ASSIGNMENT:
What lines of the data below hold "abaixo"? Show them.

Extracted data entries
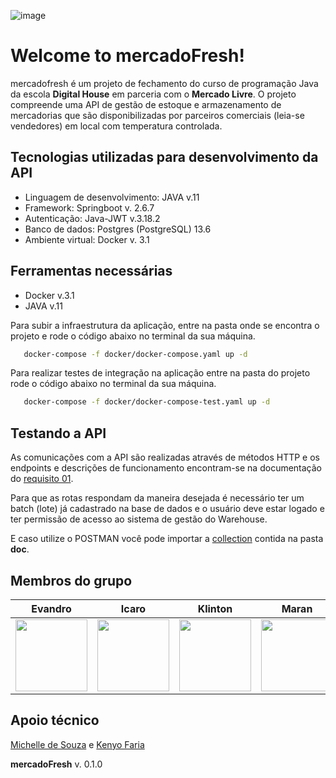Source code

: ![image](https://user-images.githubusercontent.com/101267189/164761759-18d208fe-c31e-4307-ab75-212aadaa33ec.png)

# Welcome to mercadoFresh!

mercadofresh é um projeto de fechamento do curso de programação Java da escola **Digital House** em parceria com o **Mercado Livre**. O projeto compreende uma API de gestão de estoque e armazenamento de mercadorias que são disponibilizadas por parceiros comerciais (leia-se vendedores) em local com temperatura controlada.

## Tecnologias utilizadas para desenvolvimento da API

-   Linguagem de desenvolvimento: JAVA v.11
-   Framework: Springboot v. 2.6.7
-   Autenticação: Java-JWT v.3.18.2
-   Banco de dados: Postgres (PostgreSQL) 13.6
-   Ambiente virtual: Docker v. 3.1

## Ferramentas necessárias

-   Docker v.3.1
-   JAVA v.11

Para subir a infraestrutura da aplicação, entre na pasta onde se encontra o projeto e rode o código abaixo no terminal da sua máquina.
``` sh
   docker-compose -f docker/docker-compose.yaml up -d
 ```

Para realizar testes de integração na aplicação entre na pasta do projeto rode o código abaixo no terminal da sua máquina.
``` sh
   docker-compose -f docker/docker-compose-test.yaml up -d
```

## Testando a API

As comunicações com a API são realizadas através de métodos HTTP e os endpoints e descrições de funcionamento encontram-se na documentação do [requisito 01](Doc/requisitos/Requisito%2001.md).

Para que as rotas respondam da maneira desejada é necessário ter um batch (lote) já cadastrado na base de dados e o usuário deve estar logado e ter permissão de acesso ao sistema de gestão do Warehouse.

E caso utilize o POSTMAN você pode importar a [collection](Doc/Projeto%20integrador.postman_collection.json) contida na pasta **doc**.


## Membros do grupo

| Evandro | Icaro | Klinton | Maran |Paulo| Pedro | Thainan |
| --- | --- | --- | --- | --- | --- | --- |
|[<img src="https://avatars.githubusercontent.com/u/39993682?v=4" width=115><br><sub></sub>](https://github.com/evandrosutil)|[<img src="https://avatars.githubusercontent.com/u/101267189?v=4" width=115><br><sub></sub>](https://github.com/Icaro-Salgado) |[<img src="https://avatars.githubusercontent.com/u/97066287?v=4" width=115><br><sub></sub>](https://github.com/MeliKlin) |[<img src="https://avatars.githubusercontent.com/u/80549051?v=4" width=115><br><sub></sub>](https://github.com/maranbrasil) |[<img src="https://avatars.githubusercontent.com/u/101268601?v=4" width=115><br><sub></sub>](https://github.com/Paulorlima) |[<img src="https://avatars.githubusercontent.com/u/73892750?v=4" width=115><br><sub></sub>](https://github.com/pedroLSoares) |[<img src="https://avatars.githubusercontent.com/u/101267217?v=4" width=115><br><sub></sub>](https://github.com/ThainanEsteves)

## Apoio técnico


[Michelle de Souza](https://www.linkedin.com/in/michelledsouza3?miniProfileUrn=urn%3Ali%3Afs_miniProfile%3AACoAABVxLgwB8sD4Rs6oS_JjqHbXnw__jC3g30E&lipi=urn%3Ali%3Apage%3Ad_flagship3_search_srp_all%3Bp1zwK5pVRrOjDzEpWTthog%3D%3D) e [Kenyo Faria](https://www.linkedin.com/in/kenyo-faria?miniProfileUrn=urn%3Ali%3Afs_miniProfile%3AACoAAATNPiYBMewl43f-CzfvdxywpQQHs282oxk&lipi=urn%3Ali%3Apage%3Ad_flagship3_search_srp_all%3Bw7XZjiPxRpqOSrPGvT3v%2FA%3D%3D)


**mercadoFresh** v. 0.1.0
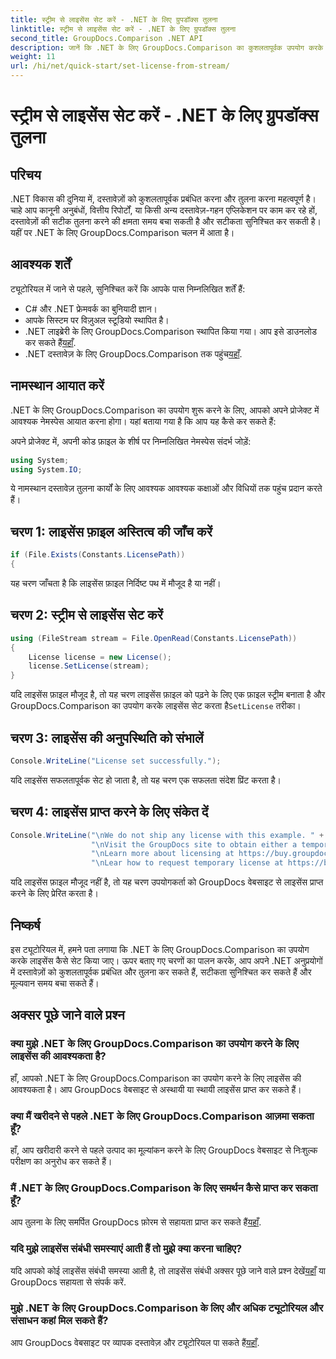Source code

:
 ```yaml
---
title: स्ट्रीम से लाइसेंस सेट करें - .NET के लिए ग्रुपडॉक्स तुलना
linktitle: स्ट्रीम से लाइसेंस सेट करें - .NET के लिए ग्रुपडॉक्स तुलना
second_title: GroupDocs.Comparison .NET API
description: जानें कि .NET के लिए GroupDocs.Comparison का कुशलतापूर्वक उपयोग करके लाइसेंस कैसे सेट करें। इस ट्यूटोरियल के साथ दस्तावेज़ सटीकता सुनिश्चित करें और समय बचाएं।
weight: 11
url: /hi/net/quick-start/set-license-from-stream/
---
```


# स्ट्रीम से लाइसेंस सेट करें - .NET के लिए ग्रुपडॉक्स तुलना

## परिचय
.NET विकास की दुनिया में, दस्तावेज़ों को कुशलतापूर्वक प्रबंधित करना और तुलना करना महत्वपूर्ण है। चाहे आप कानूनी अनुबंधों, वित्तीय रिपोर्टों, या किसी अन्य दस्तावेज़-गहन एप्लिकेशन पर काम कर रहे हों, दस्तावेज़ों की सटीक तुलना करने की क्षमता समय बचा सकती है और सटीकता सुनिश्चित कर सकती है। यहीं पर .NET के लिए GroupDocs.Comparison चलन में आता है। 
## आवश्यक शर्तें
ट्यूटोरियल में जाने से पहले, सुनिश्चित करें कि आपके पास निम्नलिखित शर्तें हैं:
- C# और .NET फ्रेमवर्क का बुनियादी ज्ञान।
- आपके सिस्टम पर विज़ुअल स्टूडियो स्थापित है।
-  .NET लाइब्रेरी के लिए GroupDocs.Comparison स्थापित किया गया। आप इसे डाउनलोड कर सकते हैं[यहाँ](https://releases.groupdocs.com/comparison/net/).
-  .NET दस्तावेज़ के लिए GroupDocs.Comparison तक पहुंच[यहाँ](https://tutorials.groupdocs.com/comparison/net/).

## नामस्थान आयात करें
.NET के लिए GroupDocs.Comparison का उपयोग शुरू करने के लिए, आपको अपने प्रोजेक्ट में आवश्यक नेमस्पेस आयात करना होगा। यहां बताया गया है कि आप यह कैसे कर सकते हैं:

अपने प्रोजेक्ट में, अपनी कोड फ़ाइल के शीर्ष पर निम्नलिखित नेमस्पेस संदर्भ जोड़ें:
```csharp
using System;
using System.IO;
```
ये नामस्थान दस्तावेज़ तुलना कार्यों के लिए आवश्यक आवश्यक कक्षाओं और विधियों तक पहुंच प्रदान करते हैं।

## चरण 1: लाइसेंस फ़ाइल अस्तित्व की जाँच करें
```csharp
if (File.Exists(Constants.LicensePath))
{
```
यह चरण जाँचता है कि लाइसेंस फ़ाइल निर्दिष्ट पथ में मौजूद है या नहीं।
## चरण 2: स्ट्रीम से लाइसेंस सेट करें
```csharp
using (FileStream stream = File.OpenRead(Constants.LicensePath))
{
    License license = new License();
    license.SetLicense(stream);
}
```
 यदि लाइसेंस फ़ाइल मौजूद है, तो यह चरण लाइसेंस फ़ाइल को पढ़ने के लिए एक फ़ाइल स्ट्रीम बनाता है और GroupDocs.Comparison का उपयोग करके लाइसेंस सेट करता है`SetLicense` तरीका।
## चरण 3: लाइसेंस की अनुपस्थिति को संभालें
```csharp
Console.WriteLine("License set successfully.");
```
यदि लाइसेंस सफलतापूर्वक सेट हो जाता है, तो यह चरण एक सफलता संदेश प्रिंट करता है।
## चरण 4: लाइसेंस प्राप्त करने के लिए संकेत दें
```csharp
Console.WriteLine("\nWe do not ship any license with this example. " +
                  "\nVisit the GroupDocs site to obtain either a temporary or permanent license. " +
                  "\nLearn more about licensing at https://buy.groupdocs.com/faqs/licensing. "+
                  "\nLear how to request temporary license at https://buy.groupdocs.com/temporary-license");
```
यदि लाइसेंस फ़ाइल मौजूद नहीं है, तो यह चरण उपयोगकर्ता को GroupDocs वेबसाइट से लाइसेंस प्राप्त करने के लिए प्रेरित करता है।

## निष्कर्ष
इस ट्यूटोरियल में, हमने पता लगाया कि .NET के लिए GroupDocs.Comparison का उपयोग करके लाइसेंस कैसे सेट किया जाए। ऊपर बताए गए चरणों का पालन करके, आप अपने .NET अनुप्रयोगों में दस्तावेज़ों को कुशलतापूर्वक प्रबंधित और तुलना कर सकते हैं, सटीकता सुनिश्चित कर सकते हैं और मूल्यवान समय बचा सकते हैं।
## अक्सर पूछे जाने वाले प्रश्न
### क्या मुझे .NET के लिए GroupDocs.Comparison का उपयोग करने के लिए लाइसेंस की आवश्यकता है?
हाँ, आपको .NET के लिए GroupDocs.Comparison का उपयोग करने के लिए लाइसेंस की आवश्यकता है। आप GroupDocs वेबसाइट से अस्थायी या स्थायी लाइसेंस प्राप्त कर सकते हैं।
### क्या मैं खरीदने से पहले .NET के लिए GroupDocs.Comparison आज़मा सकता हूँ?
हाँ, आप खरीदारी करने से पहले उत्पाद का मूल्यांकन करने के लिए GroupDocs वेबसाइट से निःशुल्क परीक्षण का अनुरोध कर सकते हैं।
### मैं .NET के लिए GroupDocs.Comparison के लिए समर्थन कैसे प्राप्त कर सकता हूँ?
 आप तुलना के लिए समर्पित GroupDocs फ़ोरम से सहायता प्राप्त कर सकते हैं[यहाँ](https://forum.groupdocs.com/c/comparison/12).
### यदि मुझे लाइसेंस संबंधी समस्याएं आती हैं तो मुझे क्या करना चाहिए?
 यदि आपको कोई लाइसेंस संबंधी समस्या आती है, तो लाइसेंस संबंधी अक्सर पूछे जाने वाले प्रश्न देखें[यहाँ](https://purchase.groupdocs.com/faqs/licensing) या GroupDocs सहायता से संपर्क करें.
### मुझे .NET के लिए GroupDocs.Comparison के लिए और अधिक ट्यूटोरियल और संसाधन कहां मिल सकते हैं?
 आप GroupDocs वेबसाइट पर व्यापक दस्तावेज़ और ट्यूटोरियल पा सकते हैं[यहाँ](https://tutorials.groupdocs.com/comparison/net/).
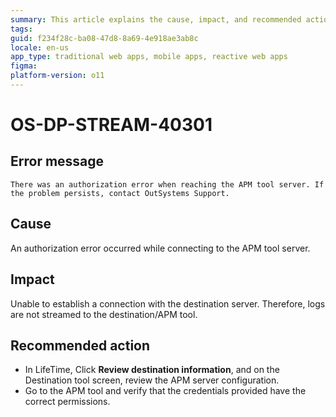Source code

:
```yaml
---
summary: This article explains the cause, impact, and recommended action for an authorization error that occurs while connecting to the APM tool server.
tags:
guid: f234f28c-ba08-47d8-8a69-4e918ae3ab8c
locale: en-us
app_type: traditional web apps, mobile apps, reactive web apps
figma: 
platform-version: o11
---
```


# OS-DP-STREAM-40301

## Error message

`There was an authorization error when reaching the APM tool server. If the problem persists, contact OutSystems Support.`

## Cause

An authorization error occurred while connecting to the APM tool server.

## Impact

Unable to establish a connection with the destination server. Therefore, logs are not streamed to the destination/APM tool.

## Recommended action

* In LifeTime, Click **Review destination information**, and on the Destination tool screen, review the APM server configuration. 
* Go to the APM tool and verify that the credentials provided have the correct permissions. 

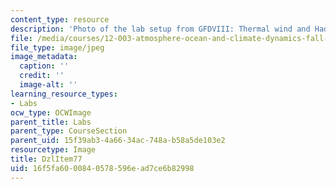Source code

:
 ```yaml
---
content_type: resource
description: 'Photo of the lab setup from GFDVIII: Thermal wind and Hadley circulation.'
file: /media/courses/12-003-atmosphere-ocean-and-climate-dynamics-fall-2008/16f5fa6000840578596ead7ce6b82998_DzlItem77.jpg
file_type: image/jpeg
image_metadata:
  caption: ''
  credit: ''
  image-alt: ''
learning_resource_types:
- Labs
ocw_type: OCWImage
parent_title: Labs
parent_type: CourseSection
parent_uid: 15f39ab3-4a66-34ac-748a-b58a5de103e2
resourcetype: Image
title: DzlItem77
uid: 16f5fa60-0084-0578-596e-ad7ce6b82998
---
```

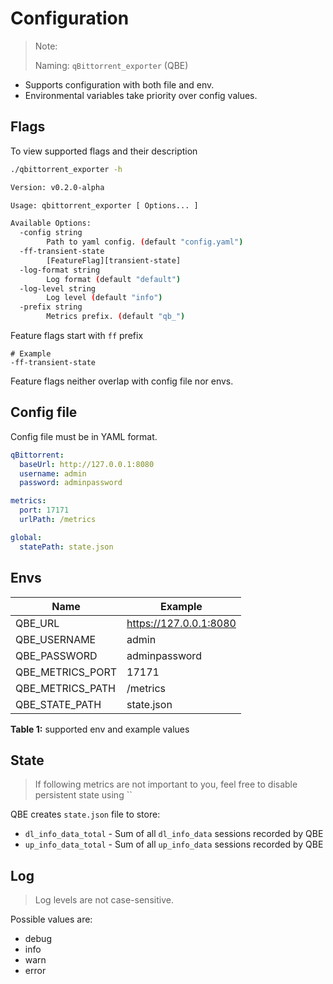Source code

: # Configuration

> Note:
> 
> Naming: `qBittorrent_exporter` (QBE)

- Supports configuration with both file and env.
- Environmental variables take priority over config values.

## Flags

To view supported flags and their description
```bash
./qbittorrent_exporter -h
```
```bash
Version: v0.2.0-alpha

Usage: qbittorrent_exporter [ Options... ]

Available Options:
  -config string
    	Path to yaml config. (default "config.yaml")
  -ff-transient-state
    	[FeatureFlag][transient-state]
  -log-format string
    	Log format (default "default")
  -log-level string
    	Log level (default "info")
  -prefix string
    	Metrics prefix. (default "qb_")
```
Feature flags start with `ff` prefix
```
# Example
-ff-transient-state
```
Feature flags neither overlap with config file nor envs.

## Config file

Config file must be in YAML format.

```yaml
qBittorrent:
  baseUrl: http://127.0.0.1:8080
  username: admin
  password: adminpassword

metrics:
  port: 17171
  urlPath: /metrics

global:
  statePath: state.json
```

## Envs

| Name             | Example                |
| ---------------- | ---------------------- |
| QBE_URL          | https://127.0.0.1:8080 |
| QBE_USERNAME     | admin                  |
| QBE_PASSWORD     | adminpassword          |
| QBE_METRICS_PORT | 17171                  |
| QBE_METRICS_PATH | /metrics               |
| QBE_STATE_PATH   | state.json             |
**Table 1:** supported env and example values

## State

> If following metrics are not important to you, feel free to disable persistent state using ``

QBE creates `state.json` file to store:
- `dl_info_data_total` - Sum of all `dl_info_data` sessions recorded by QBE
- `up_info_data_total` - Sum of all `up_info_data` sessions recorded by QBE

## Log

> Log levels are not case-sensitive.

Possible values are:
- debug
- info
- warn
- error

SOLVED PROBLEM:
Para subir a infraestrutura da aplicação, entre na pasta onde se encontra o projeto e rode o código abaixo no terminal da sua máquina.
Para realizar testes de integração na aplicação entre na pasta do projeto rode o código abaixo no terminal da sua máquina.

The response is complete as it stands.